Gene Editting: The CRISPR Boom

CRISPR Gene Editing: Market Value and How it Works

CRISPR gene editing technology is creating a boom in pharmaceutical and biotechnology sectors. Several market reports project a CAGR of over 30% between 2017-2025 leading to a market value of $4.09 billion (USD) by 2025. [1,2] From 2005-2013, several labs contributed to the mechanistic understanding of how the Cas9 system can selectively cleave DNA. In short Cas9, a bacterial nuclease, forms a complex with a short guide RNA (sgRNA) which targets the enzyme to a particular gene sequence where a double-strand break is created by hydrolysis of the DNA backbone as shown below.[3] DNA alterations can then be created by either non-homologous end rejoining (NHEJ) or homology directed repair (HDR) strategies. Specific gene sequences can be targeted by designing sgRNAs with bioinformatics approaches designed to limit significant off-target effects. Since the discovery, many labs have contributed clever alterations to the gene editing system to expand the accuracy, applications, and success rate of Cas9 systems through protein engineering, optimized delivery strategies, and bioinformatics improvements. Factors limiting the growth of the CRISPR market include off-target effects and delivery issues. [4]

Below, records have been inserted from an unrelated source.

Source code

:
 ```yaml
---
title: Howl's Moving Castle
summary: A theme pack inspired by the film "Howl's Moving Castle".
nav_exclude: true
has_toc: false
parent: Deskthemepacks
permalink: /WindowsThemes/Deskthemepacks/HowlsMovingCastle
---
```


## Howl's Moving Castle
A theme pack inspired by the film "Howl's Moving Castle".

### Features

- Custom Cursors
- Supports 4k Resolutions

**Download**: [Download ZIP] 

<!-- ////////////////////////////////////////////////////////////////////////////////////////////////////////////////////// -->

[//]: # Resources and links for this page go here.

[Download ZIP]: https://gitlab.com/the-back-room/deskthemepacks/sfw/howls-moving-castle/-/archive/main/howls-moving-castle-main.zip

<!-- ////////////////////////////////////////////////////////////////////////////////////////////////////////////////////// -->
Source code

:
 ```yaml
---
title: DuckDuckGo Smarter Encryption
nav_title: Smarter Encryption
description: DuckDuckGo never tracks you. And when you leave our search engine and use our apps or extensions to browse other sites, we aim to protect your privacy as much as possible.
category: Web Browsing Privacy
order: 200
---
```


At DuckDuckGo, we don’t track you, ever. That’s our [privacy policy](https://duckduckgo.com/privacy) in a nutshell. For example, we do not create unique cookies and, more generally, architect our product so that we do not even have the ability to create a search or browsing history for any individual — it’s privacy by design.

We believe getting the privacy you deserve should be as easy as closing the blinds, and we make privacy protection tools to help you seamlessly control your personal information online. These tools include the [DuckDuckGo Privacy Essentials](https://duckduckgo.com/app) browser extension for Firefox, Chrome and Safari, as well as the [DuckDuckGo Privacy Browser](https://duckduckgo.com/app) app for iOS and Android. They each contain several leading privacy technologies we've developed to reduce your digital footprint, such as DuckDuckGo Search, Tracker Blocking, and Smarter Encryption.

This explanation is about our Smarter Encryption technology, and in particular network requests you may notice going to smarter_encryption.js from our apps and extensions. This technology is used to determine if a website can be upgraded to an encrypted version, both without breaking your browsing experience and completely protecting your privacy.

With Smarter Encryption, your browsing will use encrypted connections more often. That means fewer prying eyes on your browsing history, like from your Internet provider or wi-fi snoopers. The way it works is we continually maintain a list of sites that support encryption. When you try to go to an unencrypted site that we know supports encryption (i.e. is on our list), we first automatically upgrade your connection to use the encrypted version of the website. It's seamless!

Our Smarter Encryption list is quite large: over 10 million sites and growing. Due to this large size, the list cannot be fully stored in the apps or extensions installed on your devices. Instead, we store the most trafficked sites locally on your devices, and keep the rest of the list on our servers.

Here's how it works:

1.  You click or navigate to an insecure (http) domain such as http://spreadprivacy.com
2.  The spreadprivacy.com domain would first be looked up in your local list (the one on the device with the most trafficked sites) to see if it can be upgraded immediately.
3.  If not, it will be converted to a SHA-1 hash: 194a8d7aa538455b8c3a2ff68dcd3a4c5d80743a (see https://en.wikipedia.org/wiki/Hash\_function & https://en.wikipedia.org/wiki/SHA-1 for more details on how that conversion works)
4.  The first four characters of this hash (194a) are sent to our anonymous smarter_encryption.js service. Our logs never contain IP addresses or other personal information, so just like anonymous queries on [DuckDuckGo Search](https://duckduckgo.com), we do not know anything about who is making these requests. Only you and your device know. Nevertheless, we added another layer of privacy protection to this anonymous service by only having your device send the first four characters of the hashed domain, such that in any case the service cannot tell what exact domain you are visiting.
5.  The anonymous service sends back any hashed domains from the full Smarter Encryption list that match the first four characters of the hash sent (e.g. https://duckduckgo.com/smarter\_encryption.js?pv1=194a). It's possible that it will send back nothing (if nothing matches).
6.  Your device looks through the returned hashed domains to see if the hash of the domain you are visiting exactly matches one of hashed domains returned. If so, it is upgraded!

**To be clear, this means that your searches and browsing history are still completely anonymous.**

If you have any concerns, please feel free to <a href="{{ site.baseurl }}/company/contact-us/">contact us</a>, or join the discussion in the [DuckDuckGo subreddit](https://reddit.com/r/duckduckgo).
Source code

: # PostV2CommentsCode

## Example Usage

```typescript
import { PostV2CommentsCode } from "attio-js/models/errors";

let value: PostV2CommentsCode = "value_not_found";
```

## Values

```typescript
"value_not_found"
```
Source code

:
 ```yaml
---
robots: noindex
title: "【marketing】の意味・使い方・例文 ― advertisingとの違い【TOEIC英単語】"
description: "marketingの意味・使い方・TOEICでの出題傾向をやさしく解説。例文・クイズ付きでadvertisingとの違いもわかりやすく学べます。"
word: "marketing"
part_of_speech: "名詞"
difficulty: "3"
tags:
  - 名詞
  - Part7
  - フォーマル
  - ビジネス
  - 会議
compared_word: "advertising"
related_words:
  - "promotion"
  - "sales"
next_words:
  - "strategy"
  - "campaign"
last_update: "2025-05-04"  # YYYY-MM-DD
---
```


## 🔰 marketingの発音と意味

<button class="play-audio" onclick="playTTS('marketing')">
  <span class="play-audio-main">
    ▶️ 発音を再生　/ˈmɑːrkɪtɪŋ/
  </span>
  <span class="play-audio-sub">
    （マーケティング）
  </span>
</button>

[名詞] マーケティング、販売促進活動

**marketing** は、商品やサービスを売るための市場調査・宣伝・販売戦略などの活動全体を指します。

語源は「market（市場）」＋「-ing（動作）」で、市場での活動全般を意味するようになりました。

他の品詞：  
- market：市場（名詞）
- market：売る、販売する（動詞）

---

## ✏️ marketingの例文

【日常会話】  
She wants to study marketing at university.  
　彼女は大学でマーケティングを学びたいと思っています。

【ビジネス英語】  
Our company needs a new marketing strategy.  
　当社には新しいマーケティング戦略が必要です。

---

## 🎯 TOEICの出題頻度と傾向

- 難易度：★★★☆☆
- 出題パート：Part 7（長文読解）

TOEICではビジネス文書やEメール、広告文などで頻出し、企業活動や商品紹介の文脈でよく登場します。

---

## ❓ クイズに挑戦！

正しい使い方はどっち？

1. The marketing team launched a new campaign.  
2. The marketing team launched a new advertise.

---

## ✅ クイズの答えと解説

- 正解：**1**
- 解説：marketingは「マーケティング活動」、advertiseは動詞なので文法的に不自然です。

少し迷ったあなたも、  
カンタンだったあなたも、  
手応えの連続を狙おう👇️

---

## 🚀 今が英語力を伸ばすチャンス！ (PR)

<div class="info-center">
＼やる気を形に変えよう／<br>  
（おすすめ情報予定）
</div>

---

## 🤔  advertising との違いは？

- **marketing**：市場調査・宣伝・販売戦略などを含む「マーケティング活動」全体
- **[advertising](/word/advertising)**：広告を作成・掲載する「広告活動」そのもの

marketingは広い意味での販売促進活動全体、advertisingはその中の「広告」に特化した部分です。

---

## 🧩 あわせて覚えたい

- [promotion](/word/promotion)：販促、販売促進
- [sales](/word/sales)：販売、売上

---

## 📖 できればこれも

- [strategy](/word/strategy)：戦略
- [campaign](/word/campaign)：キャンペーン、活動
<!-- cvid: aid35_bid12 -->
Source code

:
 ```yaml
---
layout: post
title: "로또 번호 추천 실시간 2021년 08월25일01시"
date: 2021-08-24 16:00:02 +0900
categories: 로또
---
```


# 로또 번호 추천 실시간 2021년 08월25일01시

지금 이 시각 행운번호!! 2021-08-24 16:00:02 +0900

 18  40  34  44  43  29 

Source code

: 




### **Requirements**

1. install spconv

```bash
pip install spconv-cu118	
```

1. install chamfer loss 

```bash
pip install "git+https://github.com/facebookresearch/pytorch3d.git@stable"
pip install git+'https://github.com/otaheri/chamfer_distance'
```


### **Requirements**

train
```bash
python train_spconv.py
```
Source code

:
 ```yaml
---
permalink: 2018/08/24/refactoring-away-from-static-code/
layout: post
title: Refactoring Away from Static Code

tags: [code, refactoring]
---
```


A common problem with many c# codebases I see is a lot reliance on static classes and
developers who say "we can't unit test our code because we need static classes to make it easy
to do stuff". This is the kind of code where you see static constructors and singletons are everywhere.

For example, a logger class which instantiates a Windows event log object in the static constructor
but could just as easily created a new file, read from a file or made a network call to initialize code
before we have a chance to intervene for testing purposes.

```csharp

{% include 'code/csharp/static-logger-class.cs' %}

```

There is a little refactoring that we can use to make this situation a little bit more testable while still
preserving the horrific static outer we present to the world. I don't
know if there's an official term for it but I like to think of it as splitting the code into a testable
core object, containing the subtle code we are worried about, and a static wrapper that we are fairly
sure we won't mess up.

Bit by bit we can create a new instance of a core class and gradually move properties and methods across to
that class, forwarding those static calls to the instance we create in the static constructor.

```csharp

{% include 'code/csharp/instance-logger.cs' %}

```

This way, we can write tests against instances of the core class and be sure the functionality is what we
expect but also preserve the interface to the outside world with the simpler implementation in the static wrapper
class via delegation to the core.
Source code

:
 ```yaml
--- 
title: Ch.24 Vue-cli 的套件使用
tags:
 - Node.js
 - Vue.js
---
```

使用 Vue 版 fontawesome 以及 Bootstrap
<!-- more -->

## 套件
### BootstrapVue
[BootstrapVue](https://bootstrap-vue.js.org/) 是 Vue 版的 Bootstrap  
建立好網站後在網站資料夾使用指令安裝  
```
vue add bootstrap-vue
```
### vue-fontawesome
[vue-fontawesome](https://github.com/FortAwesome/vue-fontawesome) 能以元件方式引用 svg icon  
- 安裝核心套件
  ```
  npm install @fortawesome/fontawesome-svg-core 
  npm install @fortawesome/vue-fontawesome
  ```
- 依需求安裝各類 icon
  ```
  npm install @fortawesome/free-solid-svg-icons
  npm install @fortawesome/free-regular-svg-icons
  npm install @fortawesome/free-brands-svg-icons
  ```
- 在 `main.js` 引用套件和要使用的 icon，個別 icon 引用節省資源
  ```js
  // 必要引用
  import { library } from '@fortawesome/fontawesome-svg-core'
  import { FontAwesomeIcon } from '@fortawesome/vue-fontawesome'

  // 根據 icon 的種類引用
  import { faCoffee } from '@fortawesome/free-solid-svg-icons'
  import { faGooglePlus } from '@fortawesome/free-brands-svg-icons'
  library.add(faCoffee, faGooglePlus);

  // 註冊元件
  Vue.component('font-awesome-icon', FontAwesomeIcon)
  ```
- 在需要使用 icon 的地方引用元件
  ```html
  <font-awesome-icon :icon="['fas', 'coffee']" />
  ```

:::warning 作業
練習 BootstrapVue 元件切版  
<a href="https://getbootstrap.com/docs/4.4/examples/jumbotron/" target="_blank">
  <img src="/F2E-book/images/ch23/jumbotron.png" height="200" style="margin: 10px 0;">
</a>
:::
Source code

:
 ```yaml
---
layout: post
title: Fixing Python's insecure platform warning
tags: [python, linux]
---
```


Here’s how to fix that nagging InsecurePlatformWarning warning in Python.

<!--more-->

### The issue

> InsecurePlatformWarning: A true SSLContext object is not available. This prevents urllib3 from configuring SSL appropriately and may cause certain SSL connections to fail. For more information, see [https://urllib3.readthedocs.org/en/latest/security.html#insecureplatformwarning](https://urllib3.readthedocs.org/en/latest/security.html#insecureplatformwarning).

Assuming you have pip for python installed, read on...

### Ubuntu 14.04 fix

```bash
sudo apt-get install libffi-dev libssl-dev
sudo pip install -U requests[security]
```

Products and Regional Distribution

The main CRISPR products sold are generally grouped into design tools, plasmids/vectors, Cas9 nuclease and gRNA, and delivery systems. Insight Pharma Reports suggests that sales of Cas9 recombinant protein with gRNA represents 40% of the market share as well as the fastest growing segment of the market (CAGR ~36%). This value is carried by high cost relative to plasmid approaches and rapid turn-over of products.[5] In contrast to IPR, PRNewswire published that design tools are the leading market segment led by Thermo Fischer Scientific.[6] The majority of sales is currently taking place in North America with several European companies investing in new CRISPR-based tools.[6] However, the fastest growing region in the CRISPR market is the Asian Pacific markets.[5]

Biomedical and Agricultural Applications

According to Grand View Research, biotechnology and pharmaceutical organizations account for the largest share of the current market. Creating cell lines and transgenic disease models at universities and companies make up the majority of this market.[1] In addition to biomedical applications, the agriculture sector has started to implement CRISPR in order to engineer plants for disease resistance, biofuel production, synthetic biology, phytoremediation, and abiotic stress tolerance. CRISPR provides an intriguing tool for agricultural improvements amidst climate change difficulties especially in third-world counties whose economies are agriculturally centered. [7] CRISPR applications are illustrated below. [7]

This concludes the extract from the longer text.